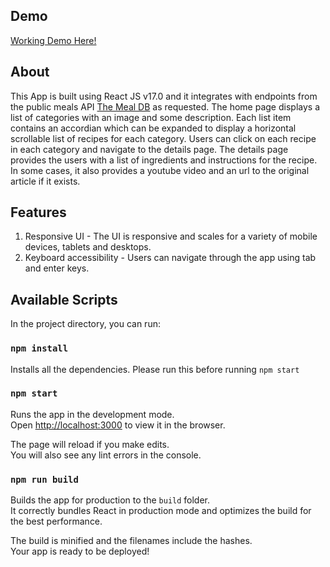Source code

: ## Demo

[Working Demo Here!](https://sad-kirch-2b604b.netlify.app)

## About

This App is built using React JS v17.0 and it integrates with endpoints from the public meals API [The Meal DB](https://www.themealdb.com/api.php) as requested.
The home page displays a list of categories with an image and some description.
Each list item contains an accordian which can be expanded to display a horizontal scrollable list of recipes for each category.
Users can click on each recipe in each category and navigate to the details page.
The details page provides the users with a list of ingredients and instructions for the recipe. In some cases, it also provides a youtube video and an url to the original article if it exists.

## Features

1. Responsive UI - The UI is responsive and scales for a variety of mobile devices, tablets and desktops.
2. Keyboard accessibility - Users can navigate through the app using tab and enter keys.

## Available Scripts

In the project directory, you can run:

### `npm install`

Installs all the dependencies. Please run this before running `npm start`

### `npm start`

Runs the app in the development mode.\
Open [http://localhost:3000](http://localhost:3000) to view it in the browser.

The page will reload if you make edits.\
You will also see any lint errors in the console.

### `npm run build`

Builds the app for production to the `build` folder.\
It correctly bundles React in production mode and optimizes the build for the best performance.

The build is minified and the filenames include the hashes.\
Your app is ready to be deployed!

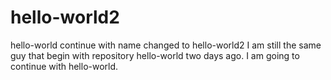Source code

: # hello-world2
hello-world continue with name changed to hello-world2
I am still the same guy that begin with repository hello-world two days ago.
I am going to continue with hello-world.
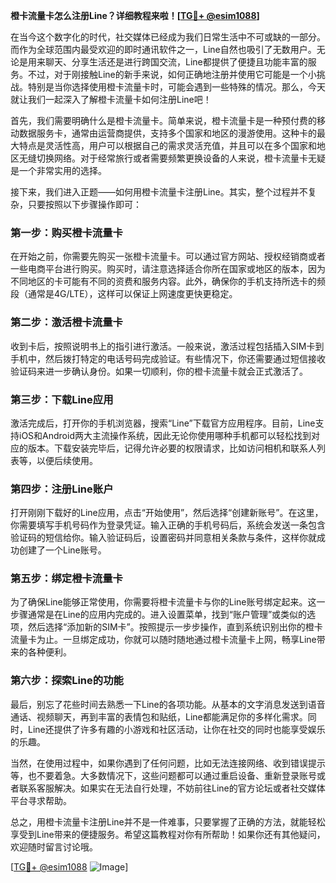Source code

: **橙卡流量卡怎么注册Line？详细教程来啦！[[TG💪+ @esim1088](https://t.me/s/esim1088)]**

在当今这个数字化的时代，社交媒体已经成为我们日常生活中不可或缺的一部分。而作为全球范围内最受欢迎的即时通讯软件之一，Line自然也吸引了无数用户。无论是用来聊天、分享生活还是进行跨国交流，Line都提供了便捷且功能丰富的服务。不过，对于刚接触Line的新手来说，如何正确地注册并使用它可能是一个小挑战。特别是当你选择使用橙卡流量卡时，可能会遇到一些特殊的情况。那么，今天就让我们一起深入了解橙卡流量卡如何注册Line吧！

首先，我们需要明确什么是橙卡流量卡。简单来说，橙卡流量卡是一种预付费的移动数据服务卡，通常由运营商提供，支持多个国家和地区的漫游使用。这种卡的最大特点是灵活性高，用户可以根据自己的需求灵活充值，并且可以在多个国家和地区无缝切换网络。对于经常旅行或者需要频繁更换设备的人来说，橙卡流量卡无疑是一个非常实用的选择。

接下来，我们进入正题——如何用橙卡流量卡注册Line。其实，整个过程并不复杂，只要按照以下步骤操作即可：

### 第一步：购买橙卡流量卡

在开始之前，你需要先购买一张橙卡流量卡。可以通过官方网站、授权经销商或者一些电商平台进行购买。购买时，请注意选择适合你所在国家或地区的版本，因为不同地区的卡可能有不同的资费和服务内容。此外，确保你的手机支持所选卡的频段（通常是4G/LTE），这样可以保证上网速度更快更稳定。

### 第二步：激活橙卡流量卡

收到卡后，按照说明书上的指引进行激活。一般来说，激活过程包括插入SIM卡到手机中，然后拨打特定的电话号码完成验证。有些情况下，你还需要通过短信接收验证码来进一步确认身份。如果一切顺利，你的橙卡流量卡就会正式激活了。

### 第三步：下载Line应用

激活完成后，打开你的手机浏览器，搜索“Line”下载官方应用程序。目前，Line支持iOS和Android两大主流操作系统，因此无论你使用哪种手机都可以轻松找到对应的版本。下载安装完毕后，记得允许必要的权限请求，比如访问相机和联系人列表等，以便后续使用。

### 第四步：注册Line账户

打开刚刚下载好的Line应用，点击“开始使用”，然后选择“创建新账号”。在这里，你需要填写手机号码作为登录凭证。输入正确的手机号码后，系统会发送一条包含验证码的短信给你。输入验证码后，设置密码并同意相关条款与条件，这样你就成功创建了一个Line账号。

### 第五步：绑定橙卡流量卡

为了确保Line能够正常使用，你需要将橙卡流量卡与你的Line账号绑定起来。这一步骤通常是在Line的应用内完成的。进入设置菜单，找到“账户管理”或类似的选项，然后选择“添加新的SIM卡”。按照提示一步步操作，直到系统识别出你的橙卡流量卡为止。一旦绑定成功，你就可以随时随地通过橙卡流量卡上网，畅享Line带来的各种便利。

### 第六步：探索Line的功能

最后，别忘了花些时间去熟悉一下Line的各项功能。从基本的文字消息发送到语音通话、视频聊天，再到丰富的表情包和贴纸，Line都能满足你的多样化需求。同时，Line还提供了许多有趣的小游戏和社区活动，让你在社交的同时也能享受娱乐的乐趣。

当然，在使用过程中，如果你遇到了任何问题，比如无法连接网络、收到错误提示等，也不要着急。大多数情况下，这些问题都可以通过重启设备、重新登录账号或者联系客服解决。如果实在无法自行处理，不妨前往Line的官方论坛或者社交媒体平台寻求帮助。

总之，用橙卡流量卡注册Line并不是一件难事，只要掌握了正确的方法，就能轻松享受到Line带来的便捷服务。希望这篇教程对你有所帮助！如果你还有其他疑问，欢迎随时留言讨论哦。

[[TG💪+ @esim1088](https://t.me/s/esim1088) ![Image](https://i.postimg.cc/4NQfJmqS/Snipaste-2025-05-13-00-14-12.png)]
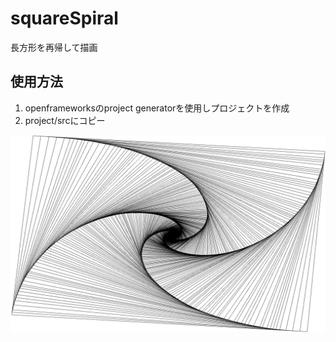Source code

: # squareSpiral
長方形を再帰して描画

## 使用方法
1. openframeworksのproject generatorを使用しプロジェクトを作成
2. project/srcにコピー

![sample](test.png)
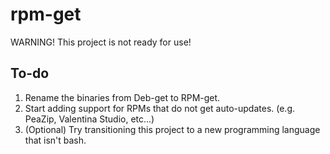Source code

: # rpm-get

WARNING! This project is not ready for use!

## To-do

1. Rename the binaries from Deb-get to RPM-get.
2. Start adding support for RPMs that do not get auto-updates. (e.g. PeaZip, Valentina Studio, etc...)
3. (Optional) Try transitioning this project to a new programming language that isn't bash.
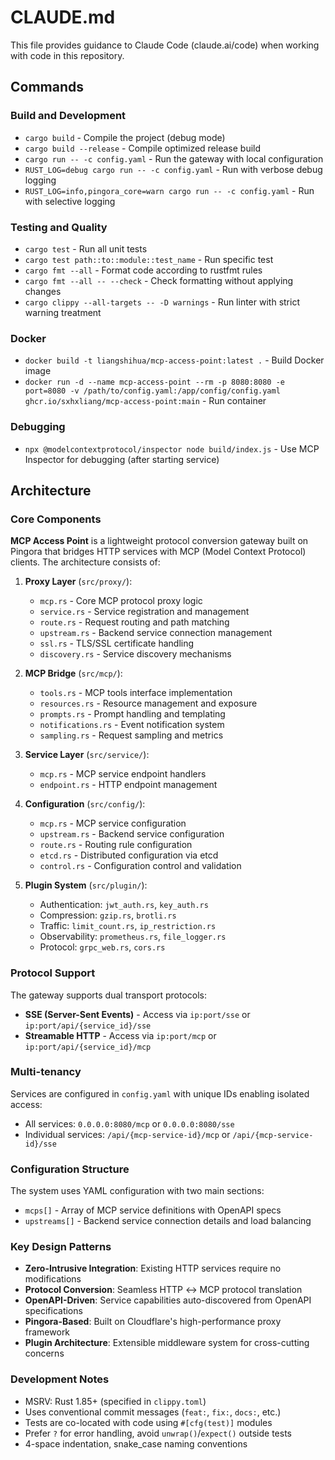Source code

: # CLAUDE.md

This file provides guidance to Claude Code (claude.ai/code) when working with code in this repository.

## Commands

### Build and Development
- `cargo build` - Compile the project (debug mode)
- `cargo build --release` - Compile optimized release build
- `cargo run -- -c config.yaml` - Run the gateway with local configuration
- `RUST_LOG=debug cargo run -- -c config.yaml` - Run with verbose debug logging
- `RUST_LOG=info,pingora_core=warn cargo run -- -c config.yaml` - Run with selective logging

### Testing and Quality
- `cargo test` - Run all unit tests
- `cargo test path::to::module::test_name` - Run specific test
- `cargo fmt --all` - Format code according to rustfmt rules
- `cargo fmt --all -- --check` - Check formatting without applying changes
- `cargo clippy --all-targets -- -D warnings` - Run linter with strict warning treatment

### Docker
- `docker build -t liangshihua/mcp-access-point:latest .` - Build Docker image
- `docker run -d --name mcp-access-point --rm -p 8080:8080 -e port=8080 -v /path/to/config.yaml:/app/config/config.yaml ghcr.io/sxhxliang/mcp-access-point:main` - Run container

### Debugging
- `npx @modelcontextprotocol/inspector node build/index.js` - Use MCP Inspector for debugging (after starting service)

## Architecture

### Core Components

**MCP Access Point** is a lightweight protocol conversion gateway built on Pingora that bridges HTTP services with MCP (Model Context Protocol) clients. The architecture consists of:

1. **Proxy Layer** (`src/proxy/`):
   - `mcp.rs` - Core MCP protocol proxy logic
   - `service.rs` - Service registration and management
   - `route.rs` - Request routing and path matching
   - `upstream.rs` - Backend service connection management
   - `ssl.rs` - TLS/SSL certificate handling
   - `discovery.rs` - Service discovery mechanisms

2. **MCP Bridge** (`src/mcp/`):
   - `tools.rs` - MCP tools interface implementation
   - `resources.rs` - Resource management and exposure
   - `prompts.rs` - Prompt handling and templating
   - `notifications.rs` - Event notification system
   - `sampling.rs` - Request sampling and metrics

3. **Service Layer** (`src/service/`):
   - `mcp.rs` - MCP service endpoint handlers
   - `endpoint.rs` - HTTP endpoint management

4. **Configuration** (`src/config/`):
   - `mcp.rs` - MCP service configuration
   - `upstream.rs` - Backend service configuration
   - `route.rs` - Routing rule configuration
   - `etcd.rs` - Distributed configuration via etcd
   - `control.rs` - Configuration control and validation

5. **Plugin System** (`src/plugin/`):
   - Authentication: `jwt_auth.rs`, `key_auth.rs`
   - Compression: `gzip.rs`, `brotli.rs`
   - Traffic: `limit_count.rs`, `ip_restriction.rs`
   - Observability: `prometheus.rs`, `file_logger.rs`
   - Protocol: `grpc_web.rs`, `cors.rs`

### Protocol Support

The gateway supports dual transport protocols:
- **SSE (Server-Sent Events)** - Access via `ip:port/sse` or `ip:port/api/{service_id}/sse`
- **Streamable HTTP** - Access via `ip:port/mcp` or `ip:port/api/{service_id}/mcp`

### Multi-tenancy

Services are configured in `config.yaml` with unique IDs enabling isolated access:
- All services: `0.0.0.0:8080/mcp` or `0.0.0.0:8080/sse`
- Individual services: `/api/{mcp-service-id}/mcp` or `/api/{mcp-service-id}/sse`

### Configuration Structure

The system uses YAML configuration with two main sections:
- `mcps[]` - Array of MCP service definitions with OpenAPI specs
- `upstreams[]` - Backend service connection details and load balancing

### Key Design Patterns

- **Zero-Intrusive Integration**: Existing HTTP services require no modifications
- **Protocol Conversion**: Seamless HTTP ↔ MCP protocol translation
- **OpenAPI-Driven**: Service capabilities auto-discovered from OpenAPI specifications
- **Pingora-Based**: Built on Cloudflare's high-performance proxy framework
- **Plugin Architecture**: Extensible middleware system for cross-cutting concerns

### Development Notes

- MSRV: Rust 1.85+ (specified in `clippy.toml`)
- Uses conventional commit messages (`feat:`, `fix:`, `docs:`, etc.)
- Tests are co-located with code using `#[cfg(test)]` modules
- Prefer `?` for error handling, avoid `unwrap()`/`expect()` outside tests
- 4-space indentation, snake_case naming conventions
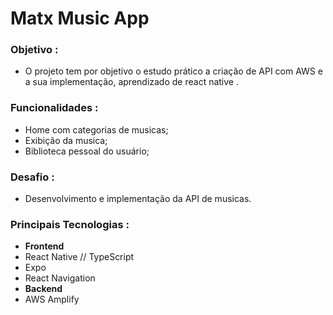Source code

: # Matx Music App

### Objetivo :

- O projeto tem por objetivo o estudo prático a criação de API com AWS e a sua implementação, aprendizado de react native .

### Funcionalidades :

- Home com categorias de musicas;
- Exibição da musica;
- Biblioteca pessoal do usuário;

### Desafio :

- Desenvolvimento e implementação da API de musicas.

### Principais Tecnologias :

- <b>Frontend</b>
- React Native // TypeScript
- Expo
- React Navigation
- <b>Backend</b>
- AWS Amplify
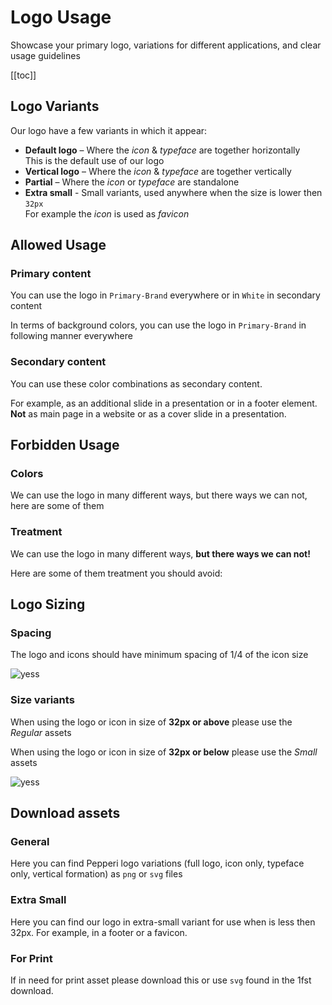 # Logo Usage  

Showcase your primary logo, variations for different applications, and clear usage guidelines

[[toc]]

## Logo Variants

Our logo have a few variants in which it appear:

- **Default logo** – Where the *icon* & *typeface* are together horizontally  
    This is the default use of our logo
- **Vertical logo** – Where the *icon* & *typeface* are together vertically
- **Partial** – Where the *icon* or *typeface* are standalone
- **Extra small** - Small variants, used anywhere when the size is lower then `32px`  
    For example the *icon* is used as *favicon*

<FrameByFrame id="logo-variants">
    <PicsFrame 
        title-start="Default logo" 
        title-end="Vertical logo" 
        image-width-end="calc(var(--space-3xl) * 1.8)"
        image-end="/logo/Pepperi-Logo-Vertical.svg"/>
    <PicsFrame 
        title-start="Icon only logo" 
        title-end="Typeface only logo" 
        image-start="/logo/Pepperi-Icon.svg"
        image-end="/logo/Pepperi-Typeface.svg"
        image-width-start="calc(var(--space-2xl) * 1.8)"
        bg-start="var(--color-mono-1-bright)" 
        bg-end="var(--color-mono-0-white)"/>
    <PicsFrame 
        title-start="Extra small logo" 
        title-End="Extra small logo, icon only" 
        image-width-start="calc(var(--space-3xl) * 1.8)"
        image-width-end="calc(var(--space-l) * 0.95)"
        image-start="/logo/Pepperi-Logo-XS.svg"
        image-end="/logo/Pepperi-Icon-XS.svg"/>
</FrameByFrame>

## Allowed Usage  

###  Primary content

You can use the logo in `Primary-Brand` everywhere or in `White` in secondary content
					
In terms of background colors, you can use the logo in `Primary-Brand` in following manner everywhere

<FrameByFrame id="logo-variants">
    <PicsFrame 
        title-start="Logo used on White" 
        title-end="Logo used on Bright" 
        bg-end="var(--color-mono-1-bright)"/>
    <PicsFrame 
        title-start="Logo used on Lighter" 
        title-end="Logo used on Darkest" 
        bg-start="var(--color-mono-2-lighter)"
        bg-end="var(--color-mono-7-darkest)"
        :is-dark-end="true"/>
</FrameByFrame>

### Secondary content

You can use these color combinations as secondary content. 

For example, as an additional slide in a presentation or in a footer element. **Not** as main page in a website or as a cover slide in a presentation.

<FrameByFrame id="allowed-colors-secondary">
    <PicsFrame 
        title-start="White logo on Darkest" 
        title-end="White logo on Primary-Contrast" 
        image-start="/logo/Pepperi-Logo-Invert.svg"
        image-end="/logo/Pepperi-Logo-Invert.svg"
        bg-start="var(--color-mono-7-darkest)"
        bg-end="var(--color-primary-contrast)"
        :is-dark-start="true"
        :is-dark-end="true"/>
</FrameByFrame>

## Forbidden Usage 

### Colors

We can use the logo in many different ways, but there ways we can not, here are some of them 

<FrameByFrame id="forbidden-color">
    <PicsFrame 
        title-start="Logo on --color-secondary-brand" 
        title-end="Logo on Tertiary-Brand" 
        bg-start="var(--color-secondary-brand)"
        bg-end="var(--color-tertiary-brand)"
        :is-dark-start="true"
        :good-to-use-start="false"
        :good-to-use-end="false"/>
    <PicsFrame 
        title-end="White logo on --color-secondary-brand" 
        title-start="White logo on Tertiary-Brand" 
        image-end="/logo/Pepperi-Logo-Invert.svg"
        image-start="/logo/Pepperi-Logo-Invert.svg"
        bg-end="var(--color-secondary-brand)"
        bg-start="var(--color-tertiary-brand)"
        :is-dark-end="true"
        :good-to-use-start="false"
        :good-to-use-end="false"/>
    <PicsFrame 
        title-start="Any other color then approved" 
        title-end="Any other color then approved" 
        bg-start="var(--color-link-main)"
        bg-end="var(--color-mono-4-base)"
        :is-dark-start="true"
        :good-to-use-start="false"
        :good-to-use-end="false"/>
</FrameByFrame>

### Treatment

We can use the logo in many different ways, <span style="color: var(--color-caution-main); font-weight: bold;">but there ways we can not!</span> 

Here are some of them treatment you should avoid:

<FrameByFrame id="forbidden-color">
    <PicsFrame 
        title-start="Don't use any kind of shadow" 
        title-end="Don't use any kind of glow" 
        filter-start="drop-shadow(0.2em 0.2em 0.2em #00000050)"
        filter-end="drop-shadow(0 0 0.5em var(--color-tertiary-brand))"
        :good-to-use-start="false"
        :good-to-use-end="false"/>
    <PicsFrame 
        title-start="Don't place logo over an image" 
        title-end="Don't place logo over a gradient" 
        bg-start="url(/images/Depositphotos_146416039_XL.jpg) center / cover"
        bg-end="linear-gradient(217deg, var(--color-tertiary-brand), rgba(255, 0, 0, 0) 70.71%),
                linear-gradient(127deg, var(--color-secondary-brand), rgba(0, 255, 0, 0) 70.71%),
                linear-gradient(336deg, var(--color-mono-1-bright), rgba(0, 0, 255, 0) 70.71%)"
        :good-to-use-start="false"
        :good-to-use-end="false"/>
</FrameByFrame>

## Logo Sizing 

### Spacing

The logo and icons should have minimum spacing of <span class="frac">1/4</span> of the icon size

![yess](/images/LogoMinSpacing.webp)

### Size variants

When using the logo or icon in size of **32px or above** please use the *Regular* assets

When using the logo or icon in size of **32px or below** please use the *Small* assets

![yess](/images/LogoMinSize.webp)

## Download assets

### General

Here you can find Pepperi logo variations (full logo, icon only, typeface only, vertical formation) as `png` or `svg` files
  
<DownloadFile 
    file-link="/downloads/Assets-Pepperi-Logo-Icon.zip"
    fileDesc="Download logo assets"
/>

### Extra Small
Here you can find our logo in extra-small variant for use when is less then 32px. For example, in  a footer or a favicon.
<DownloadFile 
    file-link="/downloads/Assets-Pepperi-Small-Logo-Icon.zip"
    fileDesc="Download extra small logo assets"
/>

### For Print

If in need for print asset please download this or use `svg` found in the 1fst download.
<DownloadFile 
    file-link="/downloads/Assets-Logo_for_print.zip"
    fileDesc="Download logo assets for print"
/>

Problem details: Pull every line containing "navigate" from the data.

Solved problem:
Users can click on each recipe in each category and navigate to the details page.
2. Keyboard accessibility - Users can navigate through the app using tab and enter keys.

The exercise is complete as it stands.